BEGIN Records supplied

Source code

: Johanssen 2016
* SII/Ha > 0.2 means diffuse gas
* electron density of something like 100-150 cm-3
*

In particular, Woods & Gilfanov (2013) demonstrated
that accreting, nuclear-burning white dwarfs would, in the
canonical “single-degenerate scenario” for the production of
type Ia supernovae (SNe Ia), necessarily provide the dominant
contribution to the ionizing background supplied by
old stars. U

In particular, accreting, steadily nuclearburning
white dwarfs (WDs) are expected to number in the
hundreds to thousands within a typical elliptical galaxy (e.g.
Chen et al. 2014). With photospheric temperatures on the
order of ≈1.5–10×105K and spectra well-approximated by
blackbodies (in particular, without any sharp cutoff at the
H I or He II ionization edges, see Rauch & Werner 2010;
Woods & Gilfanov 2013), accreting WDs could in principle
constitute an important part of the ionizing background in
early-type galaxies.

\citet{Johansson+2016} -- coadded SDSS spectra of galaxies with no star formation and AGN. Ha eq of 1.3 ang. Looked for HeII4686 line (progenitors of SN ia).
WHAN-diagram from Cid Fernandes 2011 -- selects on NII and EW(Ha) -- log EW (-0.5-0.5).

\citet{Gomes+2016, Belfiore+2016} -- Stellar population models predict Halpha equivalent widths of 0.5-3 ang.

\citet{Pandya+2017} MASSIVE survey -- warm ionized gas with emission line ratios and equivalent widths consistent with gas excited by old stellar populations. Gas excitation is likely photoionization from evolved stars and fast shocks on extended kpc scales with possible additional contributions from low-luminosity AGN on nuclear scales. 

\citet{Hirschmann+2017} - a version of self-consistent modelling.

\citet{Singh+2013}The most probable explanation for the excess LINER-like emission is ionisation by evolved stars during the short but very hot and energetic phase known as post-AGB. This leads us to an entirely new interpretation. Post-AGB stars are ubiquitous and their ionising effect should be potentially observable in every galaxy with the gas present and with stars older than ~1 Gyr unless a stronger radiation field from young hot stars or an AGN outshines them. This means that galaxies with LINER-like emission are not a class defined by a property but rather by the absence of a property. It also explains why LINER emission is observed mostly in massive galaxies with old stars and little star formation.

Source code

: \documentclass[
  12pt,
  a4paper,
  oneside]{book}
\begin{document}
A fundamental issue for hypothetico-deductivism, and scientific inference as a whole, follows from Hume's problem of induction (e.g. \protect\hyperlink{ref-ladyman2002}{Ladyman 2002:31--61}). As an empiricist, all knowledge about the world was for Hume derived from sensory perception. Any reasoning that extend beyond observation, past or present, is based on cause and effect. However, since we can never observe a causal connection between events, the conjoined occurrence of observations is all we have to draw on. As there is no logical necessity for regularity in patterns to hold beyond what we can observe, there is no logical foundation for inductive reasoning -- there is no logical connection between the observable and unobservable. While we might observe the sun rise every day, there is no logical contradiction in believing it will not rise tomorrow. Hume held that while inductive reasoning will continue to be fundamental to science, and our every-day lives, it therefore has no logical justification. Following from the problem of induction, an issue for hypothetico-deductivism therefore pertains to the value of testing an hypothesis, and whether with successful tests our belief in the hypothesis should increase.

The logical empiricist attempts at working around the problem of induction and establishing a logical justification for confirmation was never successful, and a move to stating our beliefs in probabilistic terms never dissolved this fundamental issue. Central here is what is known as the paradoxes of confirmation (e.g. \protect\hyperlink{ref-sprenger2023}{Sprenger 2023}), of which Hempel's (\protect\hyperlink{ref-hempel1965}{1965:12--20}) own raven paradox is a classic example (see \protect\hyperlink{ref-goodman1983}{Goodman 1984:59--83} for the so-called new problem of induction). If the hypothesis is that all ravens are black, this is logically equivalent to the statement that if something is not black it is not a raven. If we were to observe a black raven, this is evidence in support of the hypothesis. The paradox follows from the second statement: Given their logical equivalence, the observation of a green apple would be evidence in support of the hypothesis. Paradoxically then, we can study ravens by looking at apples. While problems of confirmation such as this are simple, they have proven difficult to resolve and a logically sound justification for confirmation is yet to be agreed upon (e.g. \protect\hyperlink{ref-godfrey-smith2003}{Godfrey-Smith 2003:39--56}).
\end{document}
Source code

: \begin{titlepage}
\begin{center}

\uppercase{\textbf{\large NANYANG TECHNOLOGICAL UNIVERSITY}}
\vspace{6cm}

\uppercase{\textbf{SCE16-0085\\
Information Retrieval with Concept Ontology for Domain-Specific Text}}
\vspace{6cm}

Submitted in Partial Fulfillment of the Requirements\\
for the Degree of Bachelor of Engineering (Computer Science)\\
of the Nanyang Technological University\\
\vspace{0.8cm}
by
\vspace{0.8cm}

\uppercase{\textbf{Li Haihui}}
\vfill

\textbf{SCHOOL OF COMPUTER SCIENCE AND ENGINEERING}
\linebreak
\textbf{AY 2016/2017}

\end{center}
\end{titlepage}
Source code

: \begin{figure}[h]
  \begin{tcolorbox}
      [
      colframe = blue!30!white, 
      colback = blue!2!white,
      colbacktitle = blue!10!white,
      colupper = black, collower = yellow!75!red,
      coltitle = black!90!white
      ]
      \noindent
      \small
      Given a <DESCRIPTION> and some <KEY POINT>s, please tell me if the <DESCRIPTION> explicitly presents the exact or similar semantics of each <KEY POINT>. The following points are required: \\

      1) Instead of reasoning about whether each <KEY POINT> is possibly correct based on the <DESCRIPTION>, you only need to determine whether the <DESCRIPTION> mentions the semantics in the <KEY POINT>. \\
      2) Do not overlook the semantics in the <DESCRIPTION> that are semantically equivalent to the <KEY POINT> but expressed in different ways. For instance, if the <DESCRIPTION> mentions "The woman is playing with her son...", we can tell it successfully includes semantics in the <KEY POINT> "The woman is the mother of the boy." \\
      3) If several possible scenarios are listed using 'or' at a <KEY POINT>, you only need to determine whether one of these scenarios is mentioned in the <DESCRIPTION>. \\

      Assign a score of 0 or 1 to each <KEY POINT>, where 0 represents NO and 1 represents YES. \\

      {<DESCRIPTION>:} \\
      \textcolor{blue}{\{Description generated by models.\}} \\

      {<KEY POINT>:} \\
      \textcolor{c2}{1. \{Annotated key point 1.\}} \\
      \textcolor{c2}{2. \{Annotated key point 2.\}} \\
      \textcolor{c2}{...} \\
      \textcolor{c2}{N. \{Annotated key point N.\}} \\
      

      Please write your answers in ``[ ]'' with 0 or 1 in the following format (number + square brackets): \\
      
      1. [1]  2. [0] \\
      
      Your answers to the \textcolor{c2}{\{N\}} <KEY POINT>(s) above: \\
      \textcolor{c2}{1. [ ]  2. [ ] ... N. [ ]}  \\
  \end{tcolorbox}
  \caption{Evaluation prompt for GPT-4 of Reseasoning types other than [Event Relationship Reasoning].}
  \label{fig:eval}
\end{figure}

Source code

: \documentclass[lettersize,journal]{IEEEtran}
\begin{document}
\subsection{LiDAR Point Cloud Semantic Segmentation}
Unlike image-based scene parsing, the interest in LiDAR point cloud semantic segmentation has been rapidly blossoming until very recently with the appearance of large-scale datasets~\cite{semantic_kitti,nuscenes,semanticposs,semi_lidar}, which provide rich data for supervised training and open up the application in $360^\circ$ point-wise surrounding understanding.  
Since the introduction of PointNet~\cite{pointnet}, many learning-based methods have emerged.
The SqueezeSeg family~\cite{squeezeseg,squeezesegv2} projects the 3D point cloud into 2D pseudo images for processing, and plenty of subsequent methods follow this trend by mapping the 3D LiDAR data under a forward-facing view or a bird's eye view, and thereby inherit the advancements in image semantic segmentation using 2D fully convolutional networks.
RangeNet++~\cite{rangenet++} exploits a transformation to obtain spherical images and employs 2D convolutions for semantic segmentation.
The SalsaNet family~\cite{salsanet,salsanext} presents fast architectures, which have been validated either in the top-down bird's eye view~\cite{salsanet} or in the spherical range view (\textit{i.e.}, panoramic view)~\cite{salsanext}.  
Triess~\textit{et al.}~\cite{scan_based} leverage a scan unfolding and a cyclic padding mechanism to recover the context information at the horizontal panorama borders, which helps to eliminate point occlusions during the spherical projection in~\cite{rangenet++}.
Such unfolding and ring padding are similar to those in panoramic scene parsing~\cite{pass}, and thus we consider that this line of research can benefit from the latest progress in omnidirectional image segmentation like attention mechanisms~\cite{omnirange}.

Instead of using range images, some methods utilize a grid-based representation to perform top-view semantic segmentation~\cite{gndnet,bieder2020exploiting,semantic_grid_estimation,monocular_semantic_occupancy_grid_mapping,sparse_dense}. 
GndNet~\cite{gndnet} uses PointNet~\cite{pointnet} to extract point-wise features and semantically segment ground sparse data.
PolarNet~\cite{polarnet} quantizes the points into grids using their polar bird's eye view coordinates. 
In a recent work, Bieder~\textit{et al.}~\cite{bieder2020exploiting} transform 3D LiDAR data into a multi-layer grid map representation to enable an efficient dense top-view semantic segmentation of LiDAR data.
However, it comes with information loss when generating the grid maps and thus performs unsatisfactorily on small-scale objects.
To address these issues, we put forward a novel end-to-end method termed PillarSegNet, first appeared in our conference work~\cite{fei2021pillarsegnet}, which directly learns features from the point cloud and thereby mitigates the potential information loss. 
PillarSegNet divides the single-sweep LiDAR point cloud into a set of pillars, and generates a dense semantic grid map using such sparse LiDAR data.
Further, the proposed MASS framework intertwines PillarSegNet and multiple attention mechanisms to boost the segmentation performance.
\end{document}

END Records supplied

Task details:
Where does "widths" appear in the records above? Copy every line that has it.

Output:
\citet{Gomes+2016, Belfiore+2016} -- Stellar population models predict Halpha equivalent widths of 0.5-3 ang.
\citet{Pandya+2017} MASSIVE survey -- warm ionized gas with emission line ratios and equivalent widths consistent with gas excited by old stellar populations. Gas excitation is likely photoionization from evolved stars and fast shocks on extended kpc scales with possible additional contributions from low-luminosity AGN on nuclear scales. 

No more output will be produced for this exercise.